Nach Miniserien die vor allem mit unsympathischen Charakteren aufwarten konnten, nun wieder eine Romanverfilmung in der man praktisch jeden gern knuddeln würde: die sechstündige BBC-Verfilmung von George Eliots Middlemarch, 1871-2 erschienen und 1830-32 spielend. George Eliot ist übrigens kein Mann, das ist nur das Pseudonym von Mary Ann Evans. Middlemarch hat nicht nur eine schöne Geschichte über das Leben in einer Kleinstadt zu bieten, sondern auch Schnuffel wie Rufus Sewell und BAFTAs für Juliet Aubrey, Make-up und Musik vorzuweisen.

Regisseur: Anthony Page
Drehbuch: Andrew Davies (Vorlage: George Eliot)
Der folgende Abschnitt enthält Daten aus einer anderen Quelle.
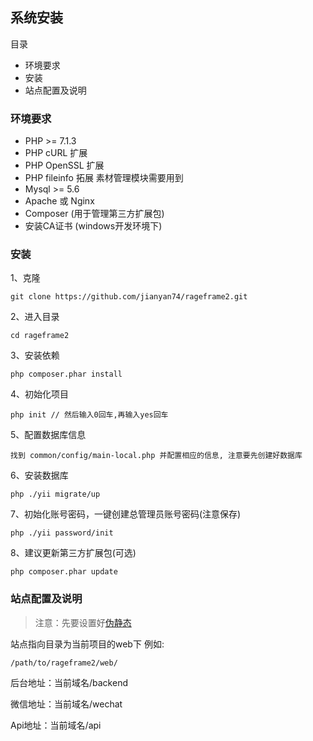 ## 系统安装

目录

- 环境要求
- 安装
- 站点配置及说明

### 环境要求

- PHP >= 7.1.3
- PHP cURL 扩展
- PHP OpenSSL 扩展
- PHP fileinfo 拓展 素材管理模块需要用到
- Mysql >= 5.6
- Apache 或 Nginx
- Composer (用于管理第三方扩展包)
- 安装CA证书 (windows开发环境下)

### 安装

1、克隆

```
git clone https://github.com/jianyan74/rageframe2.git
```

2、进入目录

```
cd rageframe2
```

3、安装依赖

```
php composer.phar install 
```

4、初始化项目

```
php init // 然后输入0回车,再输入yes回车
```

5、配置数据库信息

```
找到 common/config/main-local.php 并配置相应的信息, 注意要先创建好数据库
```

6、安装数据库

```
php ./yii migrate/up
```

7、初始化账号密码，一键创建总管理员账号密码(注意保存)

```
php ./yii password/init
```

8、建议更新第三方扩展包(可选)

```
php composer.phar update
```

### 站点配置及说明

> 注意：先要设置好[伪静态](start-rewrite.md)

站点指向目录为当前项目的web下 例如: 

```
/path/to/rageframe2/web/
```

后台地址：当前域名/backend

微信地址：当前域名/wechat

Api地址：当前域名/api


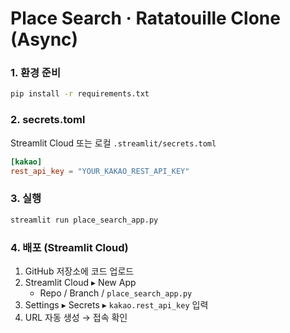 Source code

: 
# Place Search · Ratatouille Clone (Async)

### 1. 환경 준비
```bash
pip install -r requirements.txt
```

### 2. secrets.toml
Streamlit Cloud 또는 로컬 `.streamlit/secrets.toml`

```toml
[kakao]
rest_api_key = "YOUR_KAKAO_REST_API_KEY"
```

### 3. 실행
```bash
streamlit run place_search_app.py
```

### 4. 배포 (Streamlit Cloud)
1. GitHub 저장소에 코드 업로드
2. Streamlit Cloud ▸ New App
   - Repo / Branch / `place_search_app.py`
3. Settings ▸ Secrets ▸ `kakao.rest_api_key` 입력
4. URL 자동 생성 → 접속 확인
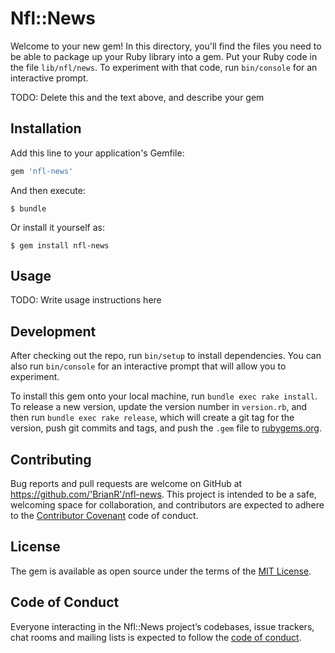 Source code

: # Nfl::News

Welcome to your new gem! In this directory, you'll find the files you need to be able to package up your Ruby library into a gem. Put your Ruby code in the file `lib/nfl/news`. To experiment with that code, run `bin/console` for an interactive prompt.

TODO: Delete this and the text above, and describe your gem

## Installation

Add this line to your application's Gemfile:

```ruby
gem 'nfl-news'
```

And then execute:

    $ bundle

Or install it yourself as:

    $ gem install nfl-news

## Usage

TODO: Write usage instructions here

## Development

After checking out the repo, run `bin/setup` to install dependencies. You can also run `bin/console` for an interactive prompt that will allow you to experiment.

To install this gem onto your local machine, run `bundle exec rake install`. To release a new version, update the version number in `version.rb`, and then run `bundle exec rake release`, which will create a git tag for the version, push git commits and tags, and push the `.gem` file to [rubygems.org](https://rubygems.org).

## Contributing

Bug reports and pull requests are welcome on GitHub at https://github.com/'BrianR'/nfl-news. This project is intended to be a safe, welcoming space for collaboration, and contributors are expected to adhere to the [Contributor Covenant](http://contributor-covenant.org) code of conduct.

## License

The gem is available as open source under the terms of the [MIT License](https://opensource.org/licenses/MIT).

## Code of Conduct

Everyone interacting in the Nfl::News project’s codebases, issue trackers, chat rooms and mailing lists is expected to follow the [code of conduct](https://github.com/'BrianR'/nfl-news/blob/master/CODE_OF_CONDUCT.md).
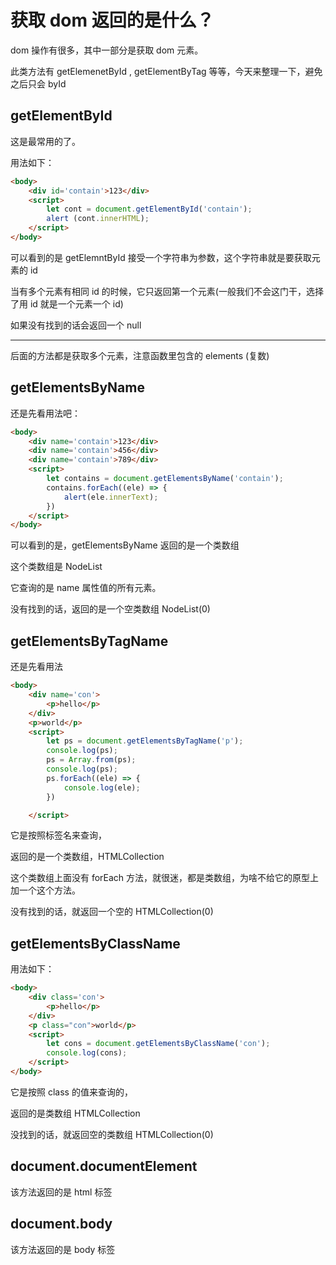 # 获取 dom 返回的是什么？    

dom 操作有很多，其中一部分是获取 dom 元素。     

此类方法有 getElemenetById , getElementByTag  等等，今天来整理一下，避免之后只会 byId     

## getElementById

这是最常用的了。      

用法如下：    

```html
<body>
    <div id='contain'>123</div>
    <script>
        let cont = document.getElementById('contain');
        alert (cont.innerHTML);
    </script>
</body>
```    
可以看到的是 getElemntById 接受一个字符串为参数，这个字符串就是要获取元素的 id     

当有多个元素有相同 id 的时候，它只返回第一个元素(一般我们不会这门干，选择了用 id 就是一个元素一个 id)     

如果没有找到的话会返回一个 null     

---

后面的方法都是获取多个元素，注意函数里包含的 elements (复数)      

## getElementsByName

还是先看用法吧：    

```html
<body>
    <div name='contain'>123</div>
    <div name='contain'>456</div>
    <div name='contain'>789</div>
    <script>
        let contains = document.getElementsByName('contain');
        contains.forEach((ele) => {
            alert(ele.innerText);
        })
    </script>
</body>
```     
可以看到的是，getElementsByName 返回的是一个类数组     

这个类数组是 NodeList      

它查询的是 name 属性值的所有元素。     

没有找到的话，返回的是一个空类数组 NodeList(0)     

## getElementsByTagName

还是先看用法      

```html
<body>
    <div name='con'>
        <p>hello</p>
    </div>
    <p>world</p>
    <script>
        let ps = document.getElementsByTagName('p');
        console.log(ps);
        ps = Array.from(ps);
        console.log(ps);
        ps.forEach((ele) => {
            console.log(ele);
        })

    </script>
```    
它是按照标签名来查询，    

返回的是一个类数组，HTMLCollection     

这个类数组上面没有 forEach 方法，就很迷，都是类数组，为啥不给它的原型上加一个这个方法。    

没有找到的话，就返回一个空的 HTMLCollection(0)     

## getElementsByClassName

用法如下：    

```html
<body>
    <div class='con'>
        <p>hello</p>
    </div>
    <p class="con">world</p>
    <script>
        let cons = document.getElementsByClassName('con');
        console.log(cons);
    </script>
</body>
```     
它是按照 class 的值来查询的，    

返回的是类数组 HTMLCollection      

没找到的话，就返回空的类数组 HTMLCollection(0)     

## document.documentElement    

该方法返回的是 html 标签     

## document.body 

该方法返回的是 body 标签    




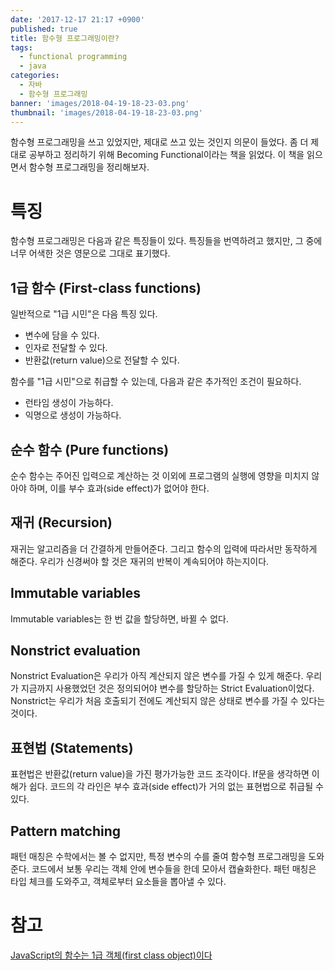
 ```yaml
---
date: '2017-12-17 21:17 +0900'
published: true 
title: 함수형 프로그래밍이란?
tags:
  - functional programming
  - java
categories:
  - 자바
  - 함수형 프로그래밍
banner: 'images/2018-04-19-18-23-03.png'
thumbnail: 'images/2018-04-19-18-23-03.png'
---
```

함수형 프로그래밍을 쓰고 있었지만, 제대로 쓰고 있는 것인지 의문이 들었다. 좀 더 제대로 공부하고 정리하기 위해 Becoming Functional이라는 책을 읽었다. 이 책을 읽으면서 함수형 프로그래밍을 정리해보자.

<!-- more -->
# 특징
함수형 프로그래밍은 다음과 같은 특징들이 있다. 특징들을 번역하려고 했지만, 그 중에 너무 어색한 것은 영문으로 그대로 표기했다.
## 1급 함수 (First-class functions)
일반적으로 "1급 시민"은 다음 특징 있다.
* 변수에 담을 수 있다.
* 인자로 전달할 수 있다.
* 반환값(return value)으로 전달할 수 있다.

함수를 "1급 시민"으로 취급할 수 있는데, 다음과 같은 추가적인 조건이 필요하다.
* 런타임 생성이 가능하다.
* 익명으로 생성이 가능하다.

## 순수 함수 (Pure functions)
순수 함수는 주어진 입력으로 계산하는 것 이외에 프로그램의 실행에 영향을 미치지 않아야 하며, 이를 부수 효과(side effect)가 없어야 한다.

## 재귀 (Recursion)
재귀는 알고리즘을 더 간결하게 만들어준다. 그리고 함수의 입력에 따라서만 동작하게 해준다. 우리가 신경써야 할 것은 재귀의 반복이 계속되어야 하는지이다.

## Immutable variables
Immutable variables는 한 번 값을 할당하면, 바뀔 수 없다.

## Nonstrict evaluation
Nonstrict Evaluation은 우리가 아직 계산되지 않은 변수를 가질 수 있게 해준다. 우리가 지금까지 사용했었던 것은 정의되어야 변수를 할당하는 Strict Evaluation이었다. Nonstrict는 우리가 처음 호출되기 전에도 계산되지 않은 상태로 변수를 가질 수 있다는 것이다. 

## 표현법 (Statements)
표현법은 반환값(return value)을 가진 평가가능한 코드 조각이다. If문을 생각하면 이해가 쉽다. 코드의 각 라인은 부수 효과(side effect)가 거의 없는 표현법으로 취급될 수 있다. 

## Pattern matching
패턴 매칭은 수학에서는 볼 수 없지만, 특정 변수의 수를 줄여 함수형 프로그래밍을 도와준다. 코드에서 보통 우리는 객체 안에 변수들을 한데 모아서 캡슐화한다. 패턴 매칭은 타입 체크를 도와주고, 객체로부터 요소들을 뽑아낼 수 있다.
 

# 참고
[JavaScript의 함수는 1급 객체(first class object)이다](https://bestalign.github.io/2015/10/18/first-class-object/)
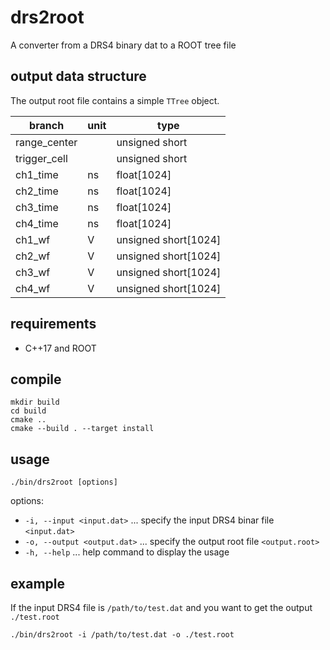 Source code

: # drs2root

A converter from a DRS4 binary dat to a ROOT tree file

## output data structure

The output root file contains a simple `TTree` object.

| branch       | unit | type                 |
| ------------ | ---- | -------------------- |
| range_center |      | unsigned short       |
| trigger_cell |      | unsigned short       |
| ch1_time     | ns   | float[1024]          |
| ch2_time     | ns   | float[1024]          |
| ch3_time     | ns   | float[1024]          |
| ch4_time     | ns   | float[1024]          |
| ch1_wf       | V    | unsigned short[1024] |
| ch2_wf       | V    | unsigned short[1024] |
| ch3_wf       | V    | unsigned short[1024] |
| ch4_wf       | V    | unsigned short[1024] |

## requirements

- C++17 and ROOT

## compile

```
mkdir build
cd build
cmake ..
cmake --build . --target install
```

## usage

```
./bin/drs2root [options]
```

options:

- `-i, --input <input.dat>`                    ... specify the input DRS4 binar file `<input.dat>`
- `-o, --output <output.dat>`                  ... specify the output root file `<output.root>`
- `-h, --help`                                 ... help command to display the usage

## example

If the input DRS4 file is `/path/to/test.dat` and you want to get the output `./test.root`

```
./bin/drs2root -i /path/to/test.dat -o ./test.root
```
Musik: Chris Gunning, Stanley Myers
Darsteller: Douglas Hodge, Juliet Aubrey, Rufus Sewell, Trevyn McDowell, Patrick Malahide, Robert Hardy, Jonathan Firth, Rachel Power, Caroline Harker, Simon Chandler, Julian Wadham
Erscheinungsdatum: 1994

STORY
Dorothea Brooke (Juliet Aubrey) will nicht wie andere junge Frauen einen reichen Mann heiraten und eine gemütliche Familie gründen, sondern mit ihrem Leben etwas Großes und Wichtiges erreichen. Deshalb heiratet sie den älteren Geistlichen und Gelehrten Edward Casaubon (Patrick Malahide), der an einer wichtigen theologischen Arbeit schreibt. Dessen junger Cousin Will Ladislaw (Rufus Sewell) hält nicht nur wenig von Casaubon und seiner Arbeit, sondern verliebt sich auch in Dorothea.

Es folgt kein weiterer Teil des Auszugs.